### Instructions to follow
From the first line of the data below through the line holding "These can also", output each line exactly and leave the pictures out.

+++ Data to process +++

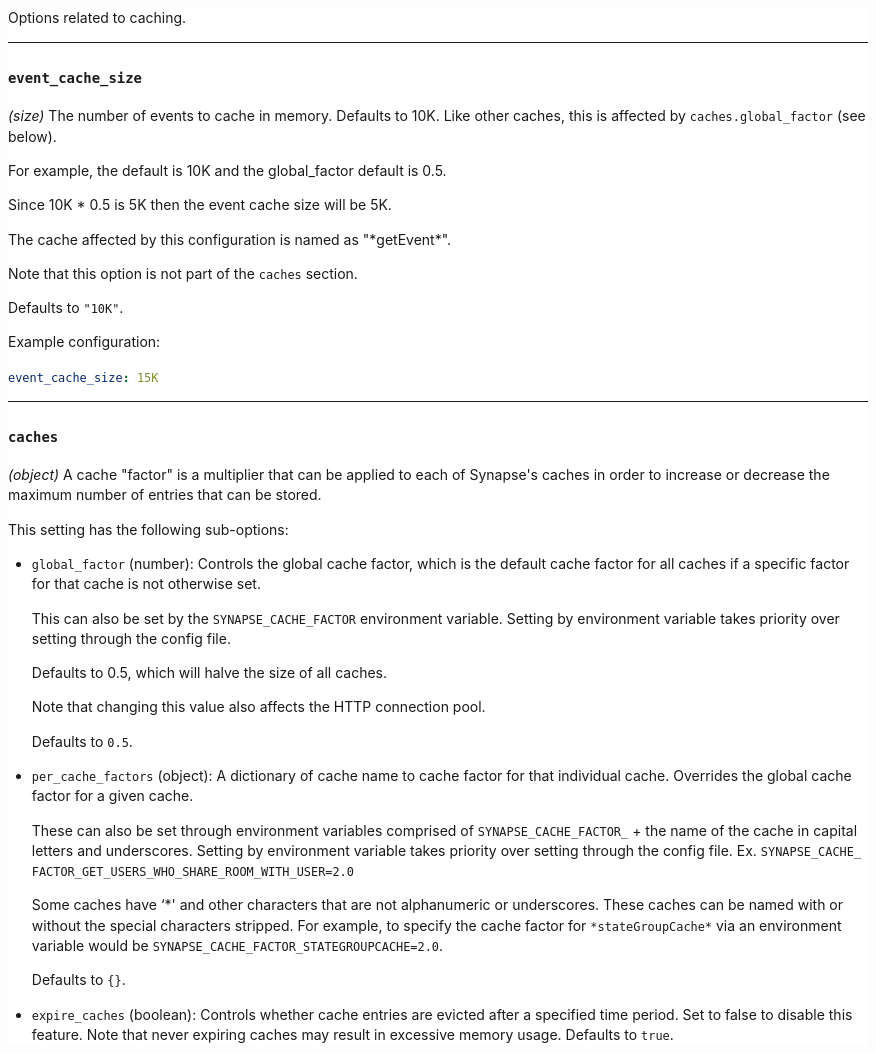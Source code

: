 Options related to caching.

---
### `event_cache_size`

*(size)* The number of events to cache in memory. Defaults to 10K. Like other caches, this is affected by `caches.global_factor` (see below).

For example, the default is 10K and the global_factor default is 0.5.

Since 10K * 0.5 is 5K then the event cache size will be 5K.

The cache affected by this configuration is named as "\*getEvent\*".

Note that this option is not part of the `caches` section.

Defaults to `"10K"`.

Example configuration:
```yaml
event_cache_size: 15K
```
---
### `caches`

*(object)* A cache "factor" is a multiplier that can be applied to each of Synapse's caches in order to increase or decrease the maximum number of entries that can be stored.

This setting has the following sub-options:

* `global_factor` (number): Controls the global cache factor, which is the default cache factor for all caches if a specific factor for that cache is not otherwise set.

  This can also be set by the `SYNAPSE_CACHE_FACTOR` environment variable. Setting by environment variable takes priority over setting through the config file.

  Defaults to 0.5, which will halve the size of all caches.

  Note that changing this value also affects the HTTP connection pool.

  Defaults to `0.5`.

* `per_cache_factors` (object): A dictionary of cache name to cache factor for that individual cache. Overrides the global cache factor for a given cache.

  These can also be set through environment variables comprised of `SYNAPSE_CACHE_FACTOR_` + the name of the cache in capital letters and underscores. Setting by environment variable takes priority over setting through the config file. Ex. `SYNAPSE_CACHE_FACTOR_GET_USERS_WHO_SHARE_ROOM_WITH_USER=2.0`

  Some caches have ‘*' and other characters that are not alphanumeric or underscores. These caches can be named with or without the special characters stripped. For example, to specify the cache factor for `*stateGroupCache*` via an environment variable would be `SYNAPSE_CACHE_FACTOR_STATEGROUPCACHE=2.0`.

  Defaults to `{}`.

* `expire_caches` (boolean): Controls whether cache entries are evicted after a specified time period. Set to false to disable this feature. Note that never expiring caches may result in excessive memory usage. Defaults to `true`.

+++

### Output for this task
Source code

: Options related to caching.

---
### `event_cache_size`

*(size)* The number of events to cache in memory. Defaults to 10K. Like other caches, this is affected by `caches.global_factor` (see below).

For example, the default is 10K and the global_factor default is 0.5.

Since 10K * 0.5 is 5K then the event cache size will be 5K.

The cache affected by this configuration is named as "\*getEvent\*".

Note that this option is not part of the `caches` section.

Defaults to `"10K"`.

Example configuration:
```yaml
event_cache_size: 15K
```
---
### `caches`

*(object)* A cache "factor" is a multiplier that can be applied to each of Synapse's caches in order to increase or decrease the maximum number of entries that can be stored.

This setting has the following sub-options:

* `global_factor` (number): Controls the global cache factor, which is the default cache factor for all caches if a specific factor for that cache is not otherwise set.

  This can also be set by the `SYNAPSE_CACHE_FACTOR` environment variable. Setting by environment variable takes priority over setting through the config file.

  Defaults to 0.5, which will halve the size of all caches.

  Note that changing this value also affects the HTTP connection pool.

  Defaults to `0.5`.

* `per_cache_factors` (object): A dictionary of cache name to cache factor for that individual cache. Overrides the global cache factor for a given cache.

  These can also be set through environment variables comprised of `SYNAPSE_CACHE_FACTOR_` + the name of the cache in capital letters and underscores. Setting by environment variable takes priority over setting through the config file. Ex. `SYNAPSE_CACHE_FACTOR_GET_USERS_WHO_SHARE_ROOM_WITH_USER=2.0`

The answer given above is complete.